KIX will help make national education systems stronger and accelerate education progress in the global South. It will do so by supporting knowledge exchange across countries and by funding knowledge and innovation at global and regional levels. KIX aims to find, fund and support the scaling of proven responses to key educational challenges identified by partner countries, and ensure these approaches feed into national education sector policy planning and implementation processes.
We are excited to announce that KIX has just launched its first major call for global grants that aims at strengthening education systems with proven innovations.
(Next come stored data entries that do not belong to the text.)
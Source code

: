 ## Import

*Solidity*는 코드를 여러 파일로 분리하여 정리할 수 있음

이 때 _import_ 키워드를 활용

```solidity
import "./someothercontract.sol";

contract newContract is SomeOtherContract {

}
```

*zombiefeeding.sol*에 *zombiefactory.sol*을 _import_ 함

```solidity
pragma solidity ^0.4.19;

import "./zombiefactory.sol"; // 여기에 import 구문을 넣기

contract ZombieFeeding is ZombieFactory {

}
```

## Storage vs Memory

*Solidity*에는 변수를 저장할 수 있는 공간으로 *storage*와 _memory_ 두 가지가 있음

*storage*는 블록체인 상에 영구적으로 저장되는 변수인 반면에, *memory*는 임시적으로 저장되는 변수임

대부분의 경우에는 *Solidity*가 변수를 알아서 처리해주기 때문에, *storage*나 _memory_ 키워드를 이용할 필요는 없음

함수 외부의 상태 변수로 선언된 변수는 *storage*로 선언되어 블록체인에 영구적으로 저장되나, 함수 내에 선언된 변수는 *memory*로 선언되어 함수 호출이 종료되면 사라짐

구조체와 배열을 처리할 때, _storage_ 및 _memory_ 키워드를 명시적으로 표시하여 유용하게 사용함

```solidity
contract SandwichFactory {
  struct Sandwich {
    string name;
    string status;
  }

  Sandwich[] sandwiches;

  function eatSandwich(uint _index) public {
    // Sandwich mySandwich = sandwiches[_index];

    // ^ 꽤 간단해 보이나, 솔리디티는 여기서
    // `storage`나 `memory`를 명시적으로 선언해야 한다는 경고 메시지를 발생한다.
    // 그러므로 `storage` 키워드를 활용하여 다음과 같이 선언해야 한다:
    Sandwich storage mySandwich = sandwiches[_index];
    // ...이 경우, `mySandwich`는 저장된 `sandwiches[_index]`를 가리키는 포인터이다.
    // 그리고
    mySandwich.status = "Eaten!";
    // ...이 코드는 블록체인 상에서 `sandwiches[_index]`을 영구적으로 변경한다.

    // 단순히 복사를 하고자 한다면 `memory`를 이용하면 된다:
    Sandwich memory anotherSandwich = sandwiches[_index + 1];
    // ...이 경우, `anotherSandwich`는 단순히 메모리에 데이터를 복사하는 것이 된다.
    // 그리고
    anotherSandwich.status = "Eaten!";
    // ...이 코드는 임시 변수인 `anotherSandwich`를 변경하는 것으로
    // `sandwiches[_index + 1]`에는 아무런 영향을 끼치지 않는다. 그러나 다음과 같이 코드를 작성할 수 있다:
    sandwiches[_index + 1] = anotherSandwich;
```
Scaling proven innovations
KIX global grants will support projects that develop, test, and apply ways to scale proven innovations in areas that are core to improve the performance of education systems. We know, that many education innovations work in terms of improving learning outcomes, enhancing equity in education access, and improving efficiency and cost effectiveness in education systems. But we also know that many education innovations remain disconnected from and not integrated with national systems.
Relatively little is known about innovations with a proven impact that can be scaled within context, adapted and possibly transferred across multiple contexts. More specifically, while evidence on scaling and education exists, it is frequently on expanding access to education and not improving learning outcomes. Real progress in education requires a better understanding of scaling processes that achieve impact in access, quality, equity and efficiency together.